July 6, 2016 — Verizon Telematics, whose “hum” consumer vehicle connectivity business contributed 176,000 connected device adds in Q1 of this year, has purchased Telogis, a fleet navigation Software-as-a-Service (SaaS) provider with distribution through Ford, General Motors, Hino, Isuzu, Mack and Volvo’s Class 8 truck unit.
“This unit should serve as a nice complement to VZ’s [consumer vehicle] telematics division,” wrote Jennifer Fritsche, senior analyst, Wells Fargo Securities, wrote. “We believe this acquisition represents an interesting strategic move to ramp up its scale in the telematics space.”
Verizon’s purchase of Telogis will create one of the largest telematics company in the United States and it marks the first time a wireless company has bought a telematics concern, according to Fritzsche.

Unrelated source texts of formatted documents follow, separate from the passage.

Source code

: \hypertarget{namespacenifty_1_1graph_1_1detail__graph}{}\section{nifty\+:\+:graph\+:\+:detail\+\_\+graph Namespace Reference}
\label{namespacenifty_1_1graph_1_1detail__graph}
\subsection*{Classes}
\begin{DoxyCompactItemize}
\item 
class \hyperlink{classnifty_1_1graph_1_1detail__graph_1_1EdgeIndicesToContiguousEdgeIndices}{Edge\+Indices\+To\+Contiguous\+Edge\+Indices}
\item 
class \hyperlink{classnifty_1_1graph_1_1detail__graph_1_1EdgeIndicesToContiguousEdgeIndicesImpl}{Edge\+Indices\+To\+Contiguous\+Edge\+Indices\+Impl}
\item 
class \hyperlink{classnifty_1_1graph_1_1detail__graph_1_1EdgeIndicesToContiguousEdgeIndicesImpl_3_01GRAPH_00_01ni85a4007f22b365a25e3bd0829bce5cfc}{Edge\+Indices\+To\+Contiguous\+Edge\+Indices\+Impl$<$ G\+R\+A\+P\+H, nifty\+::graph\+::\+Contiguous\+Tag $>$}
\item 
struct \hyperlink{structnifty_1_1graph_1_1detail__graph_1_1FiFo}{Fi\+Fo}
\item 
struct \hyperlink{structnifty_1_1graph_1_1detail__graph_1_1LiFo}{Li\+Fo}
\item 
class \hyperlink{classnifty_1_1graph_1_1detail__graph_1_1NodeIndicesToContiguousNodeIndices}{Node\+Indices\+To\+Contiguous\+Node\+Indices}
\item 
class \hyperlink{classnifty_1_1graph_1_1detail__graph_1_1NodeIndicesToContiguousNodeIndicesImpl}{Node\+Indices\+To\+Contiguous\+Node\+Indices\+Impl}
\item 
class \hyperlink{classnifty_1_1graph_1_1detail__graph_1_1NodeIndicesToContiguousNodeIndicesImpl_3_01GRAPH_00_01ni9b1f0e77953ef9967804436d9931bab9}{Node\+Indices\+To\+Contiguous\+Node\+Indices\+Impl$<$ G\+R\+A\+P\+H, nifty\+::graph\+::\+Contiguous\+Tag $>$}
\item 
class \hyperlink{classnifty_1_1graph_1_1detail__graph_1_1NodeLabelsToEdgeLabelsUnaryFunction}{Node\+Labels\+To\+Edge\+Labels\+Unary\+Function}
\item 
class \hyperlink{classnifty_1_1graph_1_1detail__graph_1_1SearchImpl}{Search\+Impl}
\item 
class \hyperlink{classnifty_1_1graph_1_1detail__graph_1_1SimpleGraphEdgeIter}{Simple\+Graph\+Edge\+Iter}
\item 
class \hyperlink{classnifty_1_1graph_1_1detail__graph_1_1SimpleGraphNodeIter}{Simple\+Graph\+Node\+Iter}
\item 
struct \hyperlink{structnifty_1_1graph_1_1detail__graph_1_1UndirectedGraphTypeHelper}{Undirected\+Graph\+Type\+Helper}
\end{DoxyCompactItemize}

“But we do not think it will be the last. The telematics industry is highly fragmented with many smaller players funded by venture capital. We expect to see additional consolidation among these players to scale their platforms and appeal to a wider base of customers,” she wrote.
Terms of the transaction have not been disclosed and it is expected to close in the second half of 2016. PJT Partners and Wells Fargo Securities, LLC acted as financial advisors and Debevoise & Plimpton acted as legal advisor to Verizon. Barclays and J.P. Morgan acted as financial advisors and Paul Hastings acted as legal advisor to Telogis.